Eso es la ópera, la obra de arte total. Y embebidos por lo que alguna vez creyeron que significaba esa idea, quienes no encuentran la escenografía ampulosa o el vestuario elocuente, esperado, patean severos

Foto: 'Rigoletto'. Giuseppe Verdi. 1851. Dirección, Miguel del Arco. Teatro Real.
'Rigoletto'. Giuseppe Verdi. 1851. Dirección, Miguel del Arco. Teatro Real.

Escribo y mientras lo hago miro la tierra -pasar- a través de una niebla que la vuelve un poco un pastel impresionista, desenfocada y a base de manchas ingentes. Al fondo, varias cumbres nevadas se mezclan con eso que llaman cirros y que siempre que se cruzan la nave tiembla y tus tripas y el café americano en vaso de papel.

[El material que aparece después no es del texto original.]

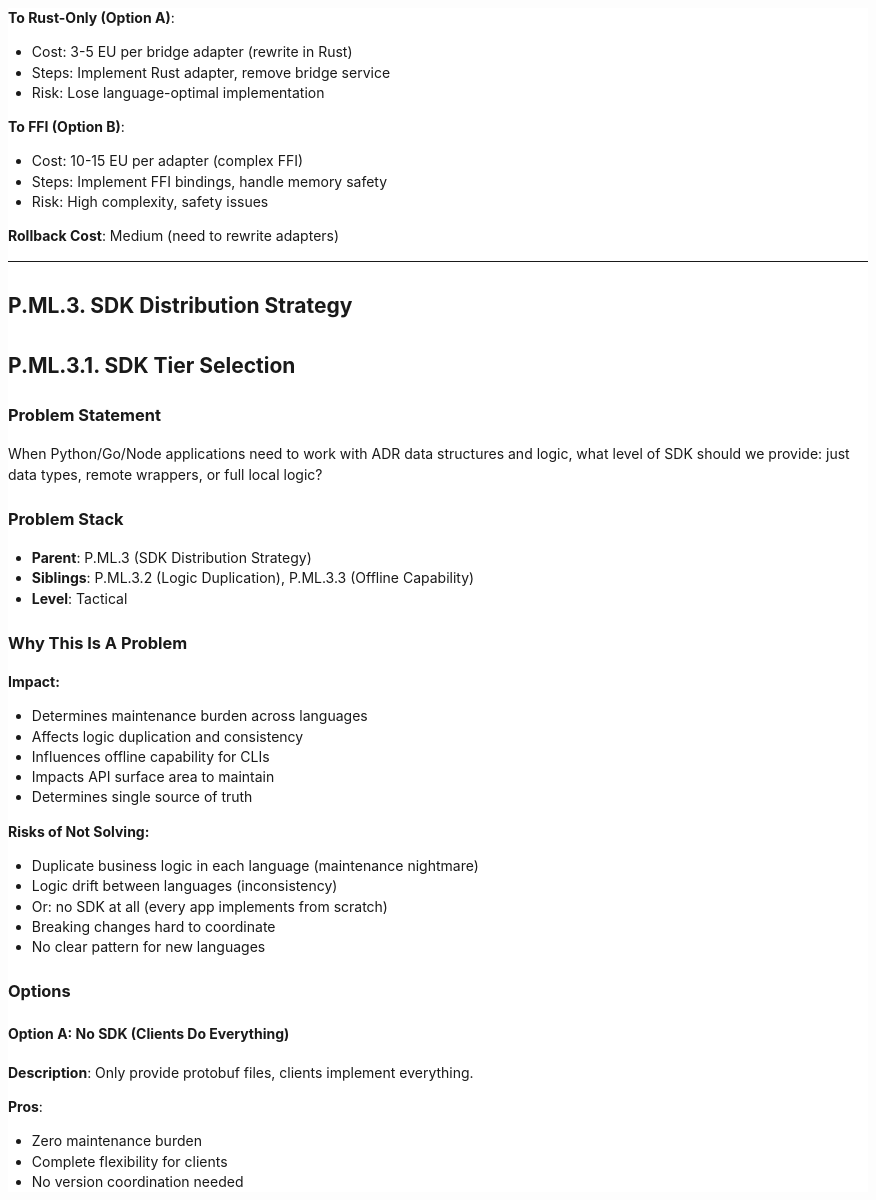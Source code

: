**To Rust-Only (Option A)**:
- Cost: 3-5 EU per bridge adapter (rewrite in Rust)
- Steps: Implement Rust adapter, remove bridge service
- Risk: Lose language-optimal implementation

**To FFI (Option B)**:
- Cost: 10-15 EU per adapter (complex FFI)
- Steps: Implement FFI bindings, handle memory safety
- Risk: High complexity, safety issues

**Rollback Cost**: Medium (need to rewrite adapters)

---

## P.ML.3. SDK Distribution Strategy

## P.ML.3.1. SDK Tier Selection

### Problem Statement
When Python/Go/Node applications need to work with ADR data structures and logic, what level of SDK should we provide: just data types, remote wrappers, or full local logic?

### Problem Stack
- **Parent**: P.ML.3 (SDK Distribution Strategy)
- **Siblings**: P.ML.3.2 (Logic Duplication), P.ML.3.3 (Offline Capability)
- **Level**: Tactical

### Why This Is A Problem
**Impact:**
- Determines maintenance burden across languages
- Affects logic duplication and consistency
- Influences offline capability for CLIs
- Impacts API surface area to maintain
- Determines single source of truth

**Risks of Not Solving:**
- Duplicate business logic in each language (maintenance nightmare)
- Logic drift between languages (inconsistency)
- Or: no SDK at all (every app implements from scratch)
- Breaking changes hard to coordinate
- No clear pattern for new languages

### Options

#### Option A: No SDK (Clients Do Everything)
**Description**: Only provide protobuf files, clients implement everything.

**Pros**:
- Zero maintenance burden
- Complete flexibility for clients
- No version coordination needed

Voy a París, con el Rigoletto de Carlo Bergonzi en las orejas y el de Miguel del Arco en la frente -los dos de Verdi-. Anoche, en el Teatro Real de Madrid, volvían a oírse abucheos -como enlatados- por detrás de unos aplausos ostentosos que no pretendían sino deshacer la injusticia que cayó en tromba en su estreno tras tres actos de altura. Yo soy uno de los que acabaron con las palmas moradas celebrando una ópera que es más teatro que nunca al tiempo que menos patriarcal, uno de los que disfrutó cada nota, de cada cuerpo, con cada palabra. A mi izquierda, de negro brillante, Ana Milán buscaba mis ojos para celebrar todo lo que iba sucediendo entre cajas, emocionada. Nada más empezar -cheeck to cheek-, con los primeros acordes del preludio avanzando y las pantallas de los rezagados todavía encendidas, el telón caía a plomo desde el cielo -ahora de Jaume Plensa- lo mismo que el velo de los ojos de quienes no habían parecido entender que lo que a Gilda le hacen y le han hecho siempre es violarla, como parte de un juego macabro y criminal, imperdonable. Rasgado al fin, abunda del Arco en la ignominia del abuso y en la aquiescencia del que mira, en la normalización atildada de lo que nunca debió ser -ni parecer-. Ya con La manada nos había convertido en coro perplejo para un delito real -palabra por palabra, golpe a golpe-, asegurándose de que nadie creyera que en ella pudo estar la causa, que fue ella quien tuvo la culpa.

placeholder 'La muerte de la Virgen'. Caravaggio. 1606. Museo Louvre.
'La muerte de la Virgen'. Caravaggio. 1606. Museo Louvre.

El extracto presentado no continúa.